While the bar is set pretty low, Tigerland manages to be one of director Joel Schumacher’s most satisfying films. It’s telling though that even at its most ostensibly gritty and nonconventional, the film can’t completely hide its blunt storytelling and ridiculous characterizations — call it the patented Schumacher sheen.
In a star-making role, Colin Farrell stars as Pvt. Roland Bozz, a draftee at an infantry training camp in Louisiana during the Vietnam War. Bozz is doing his best to be an iconoclast, clashing with his superiors at every turn and making his disdain for the war abundantly clear. Farrell displays the ragged charm that we’ve seen in plenty of roles now, but the character itself is barely more than an anti-war cipher — a convenient construction who shows no signs of wear and tear despite the hell he’s put through because of his behavior.
When he’s not helping other privates find ways to be discharged or going AWOL, Bozz forms a tentative friendship with Pvt.
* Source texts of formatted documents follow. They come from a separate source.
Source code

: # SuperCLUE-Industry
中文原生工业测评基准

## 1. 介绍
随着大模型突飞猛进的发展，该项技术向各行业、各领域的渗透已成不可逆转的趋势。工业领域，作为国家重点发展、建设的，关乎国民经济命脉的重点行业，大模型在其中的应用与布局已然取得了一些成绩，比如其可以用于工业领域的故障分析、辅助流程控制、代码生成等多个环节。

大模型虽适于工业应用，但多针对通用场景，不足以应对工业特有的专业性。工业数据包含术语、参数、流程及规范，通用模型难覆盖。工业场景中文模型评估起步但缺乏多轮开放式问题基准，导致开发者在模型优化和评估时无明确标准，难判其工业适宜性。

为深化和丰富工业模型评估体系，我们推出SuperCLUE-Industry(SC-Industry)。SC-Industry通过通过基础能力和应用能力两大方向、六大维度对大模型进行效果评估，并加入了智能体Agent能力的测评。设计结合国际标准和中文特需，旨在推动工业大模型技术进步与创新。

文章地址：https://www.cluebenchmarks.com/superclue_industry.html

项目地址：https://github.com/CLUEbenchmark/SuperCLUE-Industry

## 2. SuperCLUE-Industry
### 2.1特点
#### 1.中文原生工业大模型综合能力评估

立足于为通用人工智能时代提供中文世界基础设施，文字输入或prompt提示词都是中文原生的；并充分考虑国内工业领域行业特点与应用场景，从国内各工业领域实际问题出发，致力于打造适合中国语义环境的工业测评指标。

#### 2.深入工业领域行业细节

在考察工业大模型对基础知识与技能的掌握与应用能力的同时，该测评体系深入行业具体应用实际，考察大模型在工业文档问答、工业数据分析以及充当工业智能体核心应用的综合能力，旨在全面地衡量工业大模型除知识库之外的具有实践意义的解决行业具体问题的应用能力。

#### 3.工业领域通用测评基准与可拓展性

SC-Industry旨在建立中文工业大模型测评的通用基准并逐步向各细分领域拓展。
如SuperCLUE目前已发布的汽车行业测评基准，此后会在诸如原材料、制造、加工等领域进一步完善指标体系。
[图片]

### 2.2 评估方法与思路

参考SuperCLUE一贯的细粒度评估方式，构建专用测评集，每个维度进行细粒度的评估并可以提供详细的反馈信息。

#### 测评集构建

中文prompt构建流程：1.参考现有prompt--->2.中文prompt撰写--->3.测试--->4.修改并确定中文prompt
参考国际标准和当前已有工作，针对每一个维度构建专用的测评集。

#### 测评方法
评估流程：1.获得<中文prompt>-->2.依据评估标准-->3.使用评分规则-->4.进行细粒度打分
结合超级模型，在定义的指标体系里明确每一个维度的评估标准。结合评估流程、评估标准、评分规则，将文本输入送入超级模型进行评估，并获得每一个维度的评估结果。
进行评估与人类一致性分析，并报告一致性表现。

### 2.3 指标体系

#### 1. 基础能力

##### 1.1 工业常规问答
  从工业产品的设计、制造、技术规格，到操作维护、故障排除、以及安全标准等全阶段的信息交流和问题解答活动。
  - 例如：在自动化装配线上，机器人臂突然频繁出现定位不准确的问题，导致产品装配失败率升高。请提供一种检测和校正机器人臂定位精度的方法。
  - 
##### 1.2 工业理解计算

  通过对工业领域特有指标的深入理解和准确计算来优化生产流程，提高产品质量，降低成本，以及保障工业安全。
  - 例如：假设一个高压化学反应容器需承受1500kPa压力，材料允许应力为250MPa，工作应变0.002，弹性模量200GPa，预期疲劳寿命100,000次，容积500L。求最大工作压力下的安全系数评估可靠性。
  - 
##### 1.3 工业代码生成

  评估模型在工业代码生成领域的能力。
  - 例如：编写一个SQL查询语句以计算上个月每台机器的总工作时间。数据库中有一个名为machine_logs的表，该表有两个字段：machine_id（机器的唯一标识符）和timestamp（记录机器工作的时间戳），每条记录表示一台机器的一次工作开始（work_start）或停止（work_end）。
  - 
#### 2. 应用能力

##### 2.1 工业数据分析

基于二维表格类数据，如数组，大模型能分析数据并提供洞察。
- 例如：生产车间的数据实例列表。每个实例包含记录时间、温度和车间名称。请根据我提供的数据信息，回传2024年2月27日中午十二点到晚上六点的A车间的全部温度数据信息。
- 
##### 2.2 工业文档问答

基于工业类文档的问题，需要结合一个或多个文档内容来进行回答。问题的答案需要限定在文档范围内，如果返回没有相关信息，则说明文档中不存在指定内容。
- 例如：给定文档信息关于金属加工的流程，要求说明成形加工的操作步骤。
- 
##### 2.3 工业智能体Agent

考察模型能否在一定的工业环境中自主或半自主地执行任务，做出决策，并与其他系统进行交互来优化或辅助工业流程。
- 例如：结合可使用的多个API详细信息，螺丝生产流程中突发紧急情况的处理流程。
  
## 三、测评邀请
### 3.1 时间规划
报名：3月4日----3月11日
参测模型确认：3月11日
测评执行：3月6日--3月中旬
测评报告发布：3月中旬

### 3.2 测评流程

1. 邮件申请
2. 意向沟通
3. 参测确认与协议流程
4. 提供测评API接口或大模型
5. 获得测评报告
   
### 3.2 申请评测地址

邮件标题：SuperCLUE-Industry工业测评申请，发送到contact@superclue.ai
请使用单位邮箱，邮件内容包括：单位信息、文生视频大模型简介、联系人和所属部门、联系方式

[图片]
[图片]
Jim Paxton (Matthew Davis), an enlistee who joined up because he felt he should know the experience of war. Together, the men endure training, leading up to the ultimate test — a week in Tigerland, a sleep-deprived simulation of the actual Vietnam.
The loose, fairly natural performances of the young cast (including Clifton Collins Jr. and Michael Shannon) combined with Matthew Libatique’s handheld 16mm photography give the proceedings an outwardly verité-like feel. But the narrative beats come replete with cheesy pontifications and emotional outbursts more suited to, well, a Joel Schumacher film. Things get especially egregious in the final minutes when a group of black soldiers break out into spontaneous four-part harmony for a nice backing track and an ending that could be ambiguous gets obliterated with an optimistic voiceover from a character who hasn’t narrated anything prior.
There’s less than meets the eye in Tigerland, which can occasionally look the part, but fails to pass inspection on grounds of its inherent shallowness.
The Blu-ray Disc
Tigerland is presented in 1080p high definition with an aspect ratio of 1.85:1. Visually, this is a mixed bag, with the 16mm photography featuring a prominent, but intact and detail-rich grain structure at points, but often disintegrating into a mush of ill-defined shapes. Colors often are muddy and bleed into one another. Much of this may have to do with the source material, where shots are often subjected to an obnoxious filter that blows out the whites and eliminates almost all traces of detail, but there does appear to be some edge enhancement going on in the transfer that adds to the overall inconsistency of the image.
Audio is presented in a 5.1 DTS-HD track that flexes its muscles from time to time. Post-production music and effects are more dynamic than voices and natural sound, which can be a bit hollow, but there are no major problems overall.
Surprisingly for a catalog title of this kind, Fox has sprung for several new featurettes, presented in HD. Schumacher talks about the project and his immense pride for it, writer Ross Klavan talks about his script, which is his only produced screenplay, and a 20-minute piece explores the real Tigerland. Carried over from the DVD release are a commentary from Schumacher, a brief making-of, Farrell’s casting session, the theatrical trailer and some TV spots.
The Bottom Line
The added extras and the modest bump in image quality make this a good choice for fans, but even at the top of his game, Schumacher remains a filmmaker whose work I’d rather avoid.